Shortly thereafter, we found a place of our own. To keep costs reasonable, we shared the house with a newlywed couple that lived in the basement. I had a lisp in those days and I recall they used to give me a quarter to sing, Go Tell It On The Mountain, the singing of which would prompt them to erupt into gales of friendly, good-natured laughter. Then, they'd pat my head affectionately, mutter that they'd have children of their own one day, and send me back upstairs to hide my quarter in some secret place. Something else I recall (Ha!) we had few toys; no dolls. But we did have some miniature furniture. My sisters and I, we used to get up early and take the dead mice out of the mouse traps before our parents woke. These would become our dolls, dressed in clothing made of toilet tissue and pushed in a miniature pram with the beaming pride of any new mother. Geez, kids will play with anything! We didn't care, but our mother was horrified.
That was a happy year. A good year. I have many happy memories of that place. My mother drew a picture of a monster to scare away the other monsters that plagued me in the night and taped it to the head of my bed. Reassured by the magnificence of her fierce love (no monster would dare cross my mother!) I slept soundly at last. When I turned five that winter, the nice man in the basement promised me a surprise. He bundled me up and led me outside. I watched eagerly as he scooped an opening into the snow to create a small grotto and then placed some sparklers upon its frozen stage. Oh, the snow! It came alive with shimmering, twinkling lights! I was purely delighted. All these years later, I can still remember the blue glow of that crackling electrified flame. For the first time, I understood that winter has a magic all its own.
That Christmas was also magical. I don't know what my father did, perhaps he robbed a bank (something I'd not hold against him) but when my siblings and I walked into our living room on Christmas morning, it was like walking into a toy store. The room was filled with gifts. From the tree in the corner, all the way to the door where a sheet had been hung to contain the wondrous surprise, there was hardly space to walk for the presents. For my sisters and I, there were dolls with tiny beds and highchairs, and a kitchen cupboard and oven set made out of wood with matching just-our-size tables and chairs painted in bright primary colors. There was even an E-Zy Bake Oven with miniature pans and cake mixes! We were paralyzed with delicious pleasure.
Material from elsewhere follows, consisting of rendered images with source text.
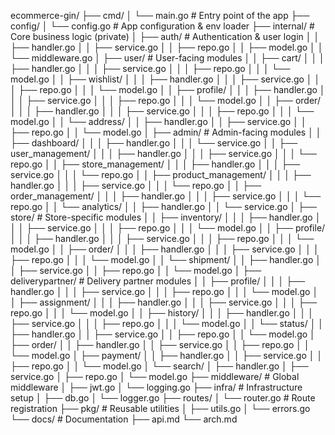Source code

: ecommerce-gin/
├── cmd/
│   └── main.go                  # Entry point of the app
├── config/
│   └── config.go                # App configuration & env loader
├── internal/                    # Core business logic (private)
│   ├── auth/                    # Authentication & user login
│   │   ├── handler.go
│   │   ├── service.go
│   │   ├── repo.go
│   │   ├── model.go
│   │   └── middleware.go
│   ├── user/                    # User-facing modules
│   │   ├── cart/
│   │   │   ├── handler.go
│   │   │   ├── service.go
│   │   │   ├── repo.go
│   │   │   └── model.go
│   │   ├── wishlist/
│   │   │   ├── handler.go
│   │   │   ├── service.go
│   │   │   ├── repo.go
│   │   │   └── model.go
│   │   ├── profile/
│   │   │   ├── handler.go
│   │   │   ├── service.go
│   │   │   ├── repo.go
│   │   │   └── model.go
│   │   ├── order/
│   │   │   ├── handler.go
│   │   │   ├── service.go
│   │   │   ├── repo.go
│   │   │   └── model.go
│   │   └── address/
│   │       ├── handler.go
│   │       ├── service.go
│   │       ├── repo.go
│   │       └── model.go
│   ├── admin/                   # Admin-facing modules
│   │   ├── dashboard/
│   │   │   ├── handler.go
│   │   │   └── service.go
│   │   ├── user_management/
│   │   │   ├── handler.go
│   │   │   ├── service.go
│   │   │   └── repo.go
│   │   ├── store_management/
│   │   │   ├── handler.go
│   │   │   ├── service.go
│   │   │   └── repo.go
│   │   ├── product_management/
│   │   │   ├── handler.go
│   │   │   ├── service.go
│   │   │   └── repo.go
│   │   ├── order_management/
│   │   │   ├── handler.go
│   │   │   ├── service.go
│   │   │   └── repo.go
│   │   └── analytics/
│   │       ├── handler.go
│   │       └── service.go
│   ├── store/                   # Store-specific modules
│   │   ├── inventory/
│   │   │   ├── handler.go
│   │   │   ├── service.go
│   │   │   ├── repo.go
│   │   │   └── model.go
│   │   ├── profile/
│   │   │   ├── handler.go
│   │   │   ├── service.go
│   │   │   ├── repo.go
│   │   │   └── model.go
│   │   ├── order/
│   │   │   ├── handler.go
│   │   │   ├── service.go
│   │   │   ├── repo.go
│   │   │   └── model.go
│   │   └── shipment/
│   │       ├── handler.go
│   │       ├── service.go
│   │       ├── repo.go
│   │       └── model.go
│   ├── deliverypartner/         # Delivery partner modules
│   │   ├── profile/
│   │   │   ├── handler.go
│   │   │   ├── service.go
│   │   │   ├── repo.go
│   │   │   └── model.go
│   │   ├── assignment/
│   │   │   ├── handler.go
│   │   │   ├── service.go
│   │   │   ├── repo.go
│   │   │   └── model.go
│   │   ├── history/
│   │   │   ├── handler.go
│   │   │   ├── service.go
│   │   │   ├── repo.go
│   │   │   └── model.go
│   │   └── status/
│   │       ├── handler.go
│   │       ├── service.go
│   │       ├── repo.go
│   │       └── model.go
│   ├── order/
│   │   ├── handler.go
│   │   ├── service.go
│   │   ├── repo.go
│   │   └── model.go
│   ├── payment/
│   │   ├── handler.go
│   │   ├── service.go
│   │   ├── repo.go
│   │   └── model.go
│   └── search/
│       ├── handler.go
│       ├── service.go
│       ├── repo.go
│       └── model.go
├── middleware/                  # Global middleware
│   ├── jwt.go
│   └── logging.go
├── infra/                       # Infrastructure setup
│   ├── db.go
│   └── logger.go
├── routes/
│   └── router.go                 # Route registration
├── pkg/                          # Reusable utilities
│   ├── utils.go
│   └── errors.go
└── docs/                         # Documentation
    ├── api.md
    └── arch.md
Spring came soon enough and in the spring, one of my sister's friends confessed that the buds of pussy willows were an acceptable form of currency at the local candy store. We gathered all the pussy willows we could find and then placed them with greedy grubby fingers on the counter next to our chosen delicacies. Some stranger standing behind us was moved to compassionate comedy by our plight and bought our treats for us; this gesture of goodwill temporarily alleviated our disappointment at not being rich beyond belief.
After spring, came the redolent warmth of summer. I recall playing with a lot of mud that summer. Mud pies and mud stew and mud to stick your feet into as you giggled at the gushing tickle oozing up through your toes beneath the shade of the manitoba maples. But every once in a while, one of my mother's children would go wandering too far and she'd find them later, her face drawn and ashen with fear. Then she'd bemoan the lack of open spaces and implicit danger of cars hurtling through residential streets.
So it was, that in the late summer, we packed up the family once more and moved to The Farm. It was to become my first home.